Quando, per fim, o trio se afastou, êle, desabafando o rancor contido, ao reparar na filha que estava à porta (uma pequena de 6 anos, com uma grande cabeça envolta num lenço de chita de côr duvidosa, cabeça de mulher assente num corpito microscopico e enfezado) e como ela ainda se conservasse espantada, extasiada talvez, pelo espectaculo raro que acabava de presenciar, na morta rua da Gloria, bradou-lhe enfurecido:

— Ó rapariga! Safa d'ahi! Vae ajudar a mãe, grande ralaça! Apegou-se-te a molestia da mandrice? pouca vergonha!... — e gesticulava — Lembrar-se a gente que está aqui um homem a trabalhar todo o ano, para sustentar esta malta!... e aquele maroto!... aquele velháco, então, só com duas piadas, a ganhar como um principe!...

E olhava em volta a procurar partido, mas as janelas iam-se fechando e os garotos afastavam-se ás cambalhotas, numa odiosa indiferença.
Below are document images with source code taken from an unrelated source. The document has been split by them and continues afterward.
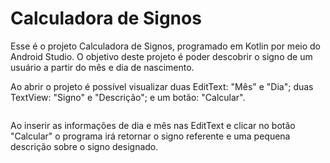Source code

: <h1>Calculadora de Signos</h1>
<p>Esse é o projeto Calculadora de Signos, programado em Kotlin por meio do Android Studio. O objetivo deste projeto é poder descobrir o signo de um usuário a partir
do mês e dia de nascimento.</p>
<p>Ao abrir o projeto é possível visualizar duas EditText: "Mês" e "Dia"; duas TextView: "Signo" e "Descrição"; e um botão: "Calcular".</p>
  <img src"/img_print/landpage_print.jpeg">
<p> Ao inserir as informações de dia e mês nas EditText e clicar no botão "Calcular" o programa irá retornar o signo referente e uma pequena descrição sobre o signo designado.</p>
  <img src"/img_print/capricornio_print.jpeg">
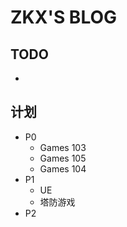 # ZKX'S BLOG

## TODO

- 

## 计划

- P0
	- Games 103
	- Games 105 
	- Games 104
- P1
	-  UE
	- 塔防游戏 
- P2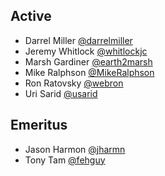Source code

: ## Active

- Darrel Miller [@darrelmiller](https://github.com/darrelmiller)
- Jeremy Whitlock [@whitlockjc](https://github.com/whitlockjc)
- Marsh Gardiner [@earth2marsh](https://github.com/earth2marsh)
- Mike Ralphson [@MikeRalphson](https://github.com/MikeRalphson)
- Ron Ratovsky [@webron](https://github.com/webron)
- Uri Sarid [@usarid](https://github.com/usarid)

## Emeritus

- Jason Harmon [@jharmn](https://github.com/jharmn)
- Tony Tam [@fehguy](https://github.com/fehguy)

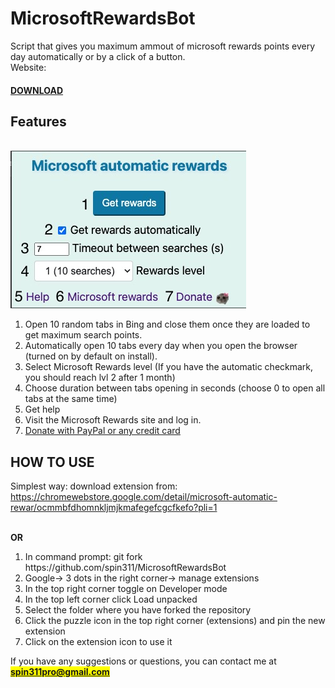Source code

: # MicrosoftRewardsBot
<p>Script that gives you maximum ammout of microsoft rewards points every day automatically or by a click of a button. <br> Website: </p>

<h4> <a href="https://chromewebstore.google.com/detail/microsoft-automatic-rewar/ocmmbfdhomnkljmjkmafegefcgcfkefo?pli=1"> DOWNLOAD  </a></h4>

## Features
<br>
<img src="./imgs/help2text.jpeg" alt="Extension Features">
<br>
            <ol>
                <li>Open 10 random tabs in Bing and close them once they are loaded to get maximum search points.</li>
                <li>Automatically open 10 tabs every day when you open the browser (turned on by default on install).</li>
                <li>Select Microsoft Rewards level (If you have the automatic checkmark, you should reach lvl 2 after 1 month)</li>
                <li>Choose duration between tabs opening in seconds (choose 0 to open all tabs at the same time)</li>
                <li>Get help</li>
                <li>Visit the Microsoft Rewards site and log in.</li>
                <li><a href="https://www.paypal.com/donate/?hosted_button_id=4WXEWMN3QGLGY" target="_blank">Donate with PayPal or any credit card </a></li>
            </ol>

## HOW TO USE
Simplest way: download extension from: https://chromewebstore.google.com/detail/microsoft-automatic-rewar/ocmmbfdhomnkljmjkmafegefcgcfkefo?pli=1

<br>
<strong>OR </strong>

<ol>
    <li>In command prompt: git fork https://github.com/spin311/MicrosoftRewardsBot</li>
    <li> Google-> 3 dots in the right corner-> manage extensions </li>
    <li> In the top right corner toggle on Developer mode</li>
    <li> In the top left corner click Load unpacked</li>
    <li> Select the folder where you have forked the repository</li>
    <li> Click the puzzle icon in the top right corner (extensions) and pin the new extension</li>
    <li> Click on the extension icon to use it</li>
</ol>

<p>If you have any suggestions or questions, you can contact me at <u><b> <mark> <a href="mailto:spin311pro@gmail.com">spin311pro@gmail.com </a> </mark></b></u></p>
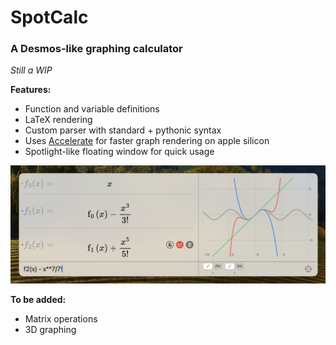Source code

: # SpotCalc
### A Desmos-like graphing calculator 

*Still a WIP*

**Features:**
- Function and variable definitions
- LaTeX rendering
- Custom parser with standard + pythonic syntax
- Uses [Accelerate](https://developer.apple.com/documentation/accelerate) for faster graph rendering on apple silicon
- Spotlight-like floating window for quick usage

![Example photo](./example_screenshot.png)

**To be added:**
- Matrix operations
- 3D graphing
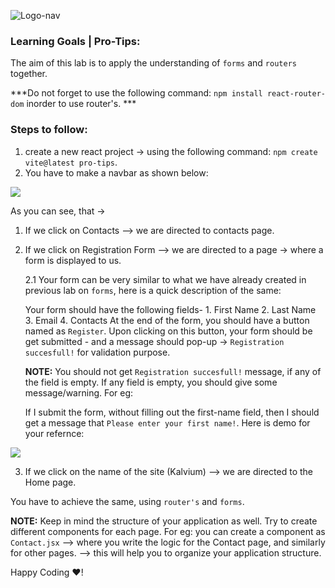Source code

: ![Logo-nav](https://s3.ap-south-1.amazonaws.com/kalvi-education.github.io/front-end-web-development/Kalvium-Logo.png)

### Learning Goals | Pro-Tips:

The aim of this lab is to apply the understanding of `forms` and `routers` together.

***Do not forget to use the following command: `npm install react-router-dom` inorder to use router's. ***

### Steps to follow:

1. create a new react project -> using the following command: `npm create vite@latest pro-tips`.
2. You have to make a navbar as shown below:

![](https://s3.ap-south-1.amazonaws.com/kalvi-education.github.io/front-end-web-development/react-routers-forms.gif)

As you can see, that ->

1. If we click on Contacts --> we are directed to contacts page.
2. If we click on Registration Form --> we are directed to a page -> where a form is displayed to us.

    2.1  Your form can be very similar to what we have already created in previous lab on `forms`, here is a quick description of the same:

    Your form should have the following fields-
        1. First Name
        2. Last Name
        3. Email
        4. Contacts
        At the end of the form, you should have a button named as `Register`. Upon clicking on this button, your form should be get submitted - and a message should pop-up -> `Registration succesfull!` for validation purpose.

      **NOTE:** You should not get `Registration succesfull!` message, if any of the field is empty. If any field is empty, you should give some message/warning. For eg:

      If I submit the form, without filling out the first-name field, then I should get a message that `Please enter your first name!`.
      Here is demo for your refernce:


![](https://s3.ap-south-1.amazonaws.com/kalvi-education.github.io/front-end-web-development/form-react.gif)


3. If we click on the name of the site (Kalvium) --> we are directed to the Home page.

You have to achieve the same, using `router's` and `forms`.

**NOTE:** Keep in mind the structure of your application as well. Try to create different components for each page.
For eg: you can create a component as `Contact.jsx` --> where you write the logic for the Contact page, and similarly for other pages. --> this will help you to organize your application structure.


Happy Coding ❤️!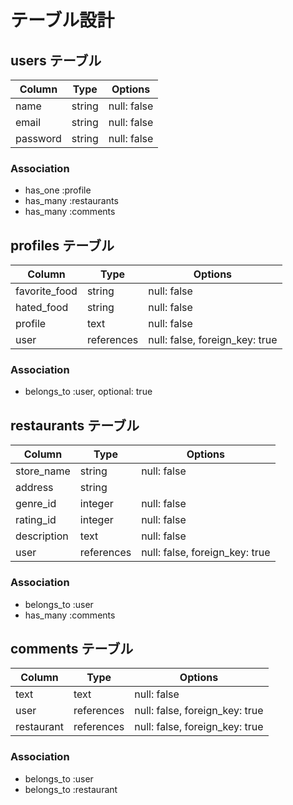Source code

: # テーブル設計

## users テーブル

| Column   | Type   | Options     |
| -------- | ------ | ----------- |
| name     | string | null: false |
| email    | string | null: false |
| password | string | null: false |

### Association

- has_one :profile
- has_many :restaurants
- has_many :comments

## profiles テーブル

| Column        | Type       | Options                        |
| ------------- | ---------- | ------------------------------ |
| favorite_food | string     | null: false                    |
| hated_food    | string     | null: false                    |
| profile       | text       | null: false                    |
| user          | references | null: false, foreign_key: true |

### Association

- belongs_to :user, optional: true

## restaurants テーブル

| Column      | Type       | Options                        |
| ----------- | ---------- | ------------------------------ |
| store_name  | string     | null: false                    |
| address     | string     |                                |
| genre_id    | integer    | null: false                    |
| rating_id   | integer    | null: false                    |
| description | text       | null: false                    |
| user        | references | null: false, foreign_key: true |

### Association

- belongs_to :user
- has_many :comments

## comments テーブル

| Column     | Type       | Options                        |
| ---------- | ---------- | ------------------------------ |
| text       | text       | null: false                    |
| user       | references | null: false, foreign_key: true |
| restaurant | references | null: false, foreign_key: true |

### Association

- belongs_to :user
- belongs_to :restaurant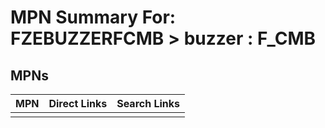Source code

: 



# MPN Summary For: FZEBUZZERFCMB > buzzer : F_CMB

## MPNs
  

|MPN|Direct Links|Search Links|
| :--- | :--- | :--- |
||||

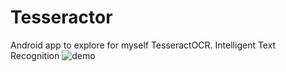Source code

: # Tesseractor
Android app to explore for myself TesseractOCR.  Intelligent Text Recognition
![demo](https://github.com/yuriikyry4enko/Tesseractor/assets/30159545/71a6ee59-c59f-4f67-9678-ff6ccca3b721)
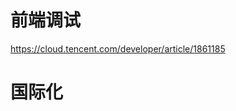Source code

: # 前端调试

https://cloud.tencent.com/developer/article/1861185

# 国际化

<span translate='public.yes'></span>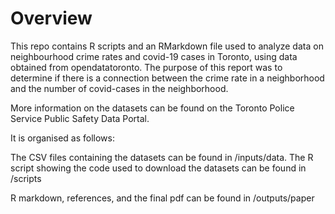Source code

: # Overview

This repo contains R scripts and an RMarkdown file used to analyze data on neighbourhood crime rates and covid-19 cases in Toronto, using data obtained from opendatatoronto. The purpose of this report was to determine if there is a connection between the crime rate in a neighborhood and the number of covid-cases in the neighborhood.

More information on the datasets can be found on the Toronto Police Service Public Safety Data Portal.

It is organised as follows:

The CSV files containing the datasets can be found in /inputs/data. The R script showing the code used to download the datasets can be found in /scripts 

R markdown, references, and the final pdf can be found in /outputs/paper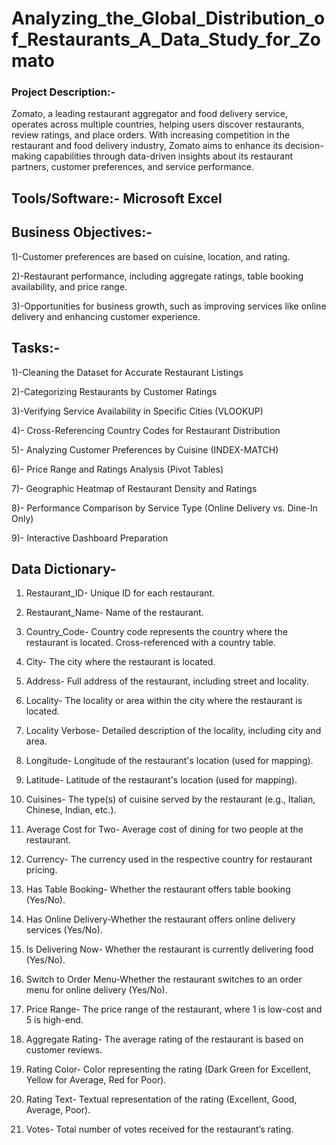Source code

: # Analyzing_the_Global_Distribution_of_Restaurants_A_Data_Study_for_Zomato

### Project Description:-

Zomato, a leading restaurant aggregator and food delivery service, operates across multiple countries, helping users discover restaurants, review ratings, and place orders. With increasing competition in the restaurant and food delivery industry, Zomato aims to enhance its decision-making capabilities through data-driven insights about its restaurant partners, customer preferences, and service performance.


## Tools/Software:- Microsoft Excel

## Business Objectives:- 

1)-Customer preferences are based on cuisine, location, and rating.

2)-Restaurant performance, including aggregate ratings, table booking availability, and price range.

3)-Opportunities for business growth, such as improving services like online delivery and enhancing customer experience.

## Tasks:-

1)-Cleaning the Dataset for Accurate Restaurant Listings

2)-Categorizing Restaurants by Customer Ratings

3)-Verifying Service Availability in Specific Cities (VLOOKUP)

4)- Cross-Referencing Country Codes for Restaurant Distribution

5)- Analyzing Customer Preferences by Cuisine (INDEX-MATCH)

6)- Price Range and Ratings Analysis (Pivot Tables)

7)- Geographic Heatmap of Restaurant Density and Ratings

8)- Performance Comparison by Service Type (Online Delivery vs. Dine-In Only)

9)- Interactive Dashboard Preparation

## Data Dictionary-

1) Restaurant_ID-	Unique ID for each restaurant.

2) Restaurant_Name-	Name of the restaurant.

3) Country_Code-	Country code represents the country where the restaurant is located. Cross-referenced with a country table.

4) City- 		The city where the restaurant is located.

5) Address-		Full address of the restaurant, including street and locality.

6) Locality-		The locality or area within the city where the restaurant is located.

7) Locality Verbose-	Detailed description of the locality, including city and area.

8) Longitude-		Longitude of the restaurant's location (used for mapping).

9) Latitude-		Latitude of the restaurant's location (used for mapping).

10) Cuisines-		The type(s) of cuisine served by the restaurant (e.g., Italian, Chinese, Indian, etc.).

11) Average Cost for Two- Average cost of dining for two people at the restaurant.

12) Currency-		The currency used in the respective country for restaurant pricing.

13) Has Table Booking-	Whether the restaurant offers table booking (Yes/No).

14) Has Online Delivery-Whether the restaurant offers online delivery services (Yes/No).

15) Is Delivering Now-	Whether the restaurant is currently delivering food (Yes/No).

16) Switch to Order Menu-Whether the restaurant switches to an order menu for online delivery (Yes/No).

17) Price Range- 	The price range of the restaurant, where 1 is low-cost and 5 is high-end.

18) Aggregate Rating-	The average rating of the restaurant is based on customer reviews.

19) Rating Color-	Color representing the rating (Dark Green for Excellent, Yellow for Average, Red for Poor).

20) Rating Text-	Textual representation of the rating (Excellent, Good, Average, Poor).

21) Votes-		Total number of votes received for the restaurant’s rating.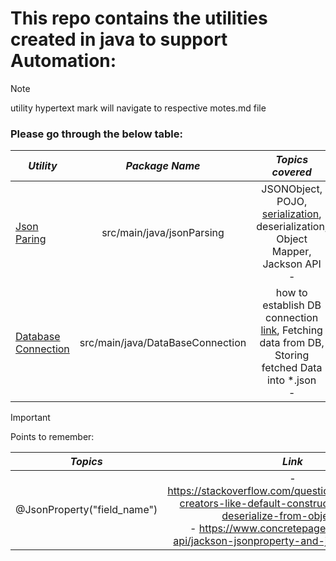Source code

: # This repo contains the utilities created in java to support Automation:

> [!NOTE]
> utility hypertext mark will navigate to respective motes.md file

### Please go through the below table:

| **_Utility_**                                                                |        **_Package Name_**        |                                                                             **_Topics covered_**                                                                              |
|------------------------------------------------------------------------------|:--------------------------------:|:-----------------------------------------------------------------------------------------------------------------------------------------------------------------------------:|
| [Json Paring](src/main/java/jsonParsing/jsonParsingNotes.md)                 |    src/main/java/jsonParsing     |                  JSONObject, POJO, [serialization](https://www.geeksforgeeks.org/serialization-in-java/), deserialization, Object Mapper, Jackson API<br/> -                  | 
| [Database Connection](src/main/java/DataBaseConnection/DbCOnnectionNotes.md) | src/main/java/DataBaseConnection | how to establish DB connection [link](src/main/java/DataBaseConnection/FetchDataFromDb/DbConnectionUtil.java), Fetching data from DB, Storing fetched Data into *.json<br/> - | 

> [!IMPORTANT]
> Points to remember:

| **_Topics_**                |                                                                                                        **_Link_**                                                                                                        |
|-----------------------------|:------------------------------------------------------------------------------------------------------------------------------------------------------------------------------------------------------------------------:|
| @JsonProperty("field_name") | -  https://stackoverflow.com/questions/53191468/no-creators-like-default-construct-exist-cannot-deserialize-from-object-valu <br/> - https://www.concretepage.com/jackson-api/jackson-jsonproperty-and-jsonalias-example | 
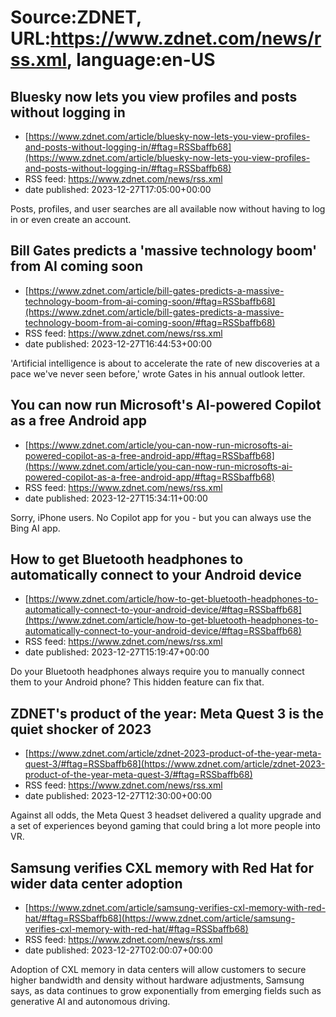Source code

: # Source:ZDNET, URL:https://www.zdnet.com/news/rss.xml, language:en-US

## Bluesky now lets you view profiles and posts without logging in
 - [https://www.zdnet.com/article/bluesky-now-lets-you-view-profiles-and-posts-without-logging-in/#ftag=RSSbaffb68](https://www.zdnet.com/article/bluesky-now-lets-you-view-profiles-and-posts-without-logging-in/#ftag=RSSbaffb68)
 - RSS feed: https://www.zdnet.com/news/rss.xml
 - date published: 2023-12-27T17:05:00+00:00

Posts, profiles, and user searches are all available now without having to log in or even create an account.

## Bill Gates predicts a 'massive technology boom' from AI coming soon
 - [https://www.zdnet.com/article/bill-gates-predicts-a-massive-technology-boom-from-ai-coming-soon/#ftag=RSSbaffb68](https://www.zdnet.com/article/bill-gates-predicts-a-massive-technology-boom-from-ai-coming-soon/#ftag=RSSbaffb68)
 - RSS feed: https://www.zdnet.com/news/rss.xml
 - date published: 2023-12-27T16:44:53+00:00

'Artificial intelligence is about to accelerate the rate of new discoveries at a pace we've never seen before,' wrote Gates in his annual outlook letter.

## You can now run Microsoft's AI-powered Copilot as a free Android app
 - [https://www.zdnet.com/article/you-can-now-run-microsofts-ai-powered-copilot-as-a-free-android-app/#ftag=RSSbaffb68](https://www.zdnet.com/article/you-can-now-run-microsofts-ai-powered-copilot-as-a-free-android-app/#ftag=RSSbaffb68)
 - RSS feed: https://www.zdnet.com/news/rss.xml
 - date published: 2023-12-27T15:34:11+00:00

Sorry, iPhone users. No Copilot app for you - but you can always use the Bing AI app.

## How to get Bluetooth headphones to automatically connect to your Android device
 - [https://www.zdnet.com/article/how-to-get-bluetooth-headphones-to-automatically-connect-to-your-android-device/#ftag=RSSbaffb68](https://www.zdnet.com/article/how-to-get-bluetooth-headphones-to-automatically-connect-to-your-android-device/#ftag=RSSbaffb68)
 - RSS feed: https://www.zdnet.com/news/rss.xml
 - date published: 2023-12-27T15:19:47+00:00

Do your Bluetooth headphones always require you to manually connect them to your Android phone? This hidden feature can fix that.

## ZDNET's product of the year: Meta Quest 3 is the quiet shocker of 2023
 - [https://www.zdnet.com/article/zdnet-2023-product-of-the-year-meta-quest-3/#ftag=RSSbaffb68](https://www.zdnet.com/article/zdnet-2023-product-of-the-year-meta-quest-3/#ftag=RSSbaffb68)
 - RSS feed: https://www.zdnet.com/news/rss.xml
 - date published: 2023-12-27T12:30:00+00:00

Against all odds, the Meta Quest 3 headset delivered a quality upgrade and a set of experiences beyond gaming that could bring a lot more people into VR.

## Samsung verifies CXL memory with Red Hat for wider data center adoption
 - [https://www.zdnet.com/article/samsung-verifies-cxl-memory-with-red-hat/#ftag=RSSbaffb68](https://www.zdnet.com/article/samsung-verifies-cxl-memory-with-red-hat/#ftag=RSSbaffb68)
 - RSS feed: https://www.zdnet.com/news/rss.xml
 - date published: 2023-12-27T02:00:07+00:00

Adoption of CXL memory in data centers will allow customers to secure higher bandwidth and density without hardware adjustments, Samsung says, as data continues to grow exponentially from emerging fields such as generative AI and autonomous driving.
Então, o sr. Custodio sentava-se e recomeçava o seu complicado trabalho.

Com um suspiro mal abafado e um filosofico encolher d'hombros, murmurava:

— Ai mundo, mundo!

Ao longe ouvia-se a voz rouquenha do trovador das ruas, sulcada pelos guinchos desoladores da pobre tisica que o acompanhava. Seguiam, no seu fadario, os principes da miseria!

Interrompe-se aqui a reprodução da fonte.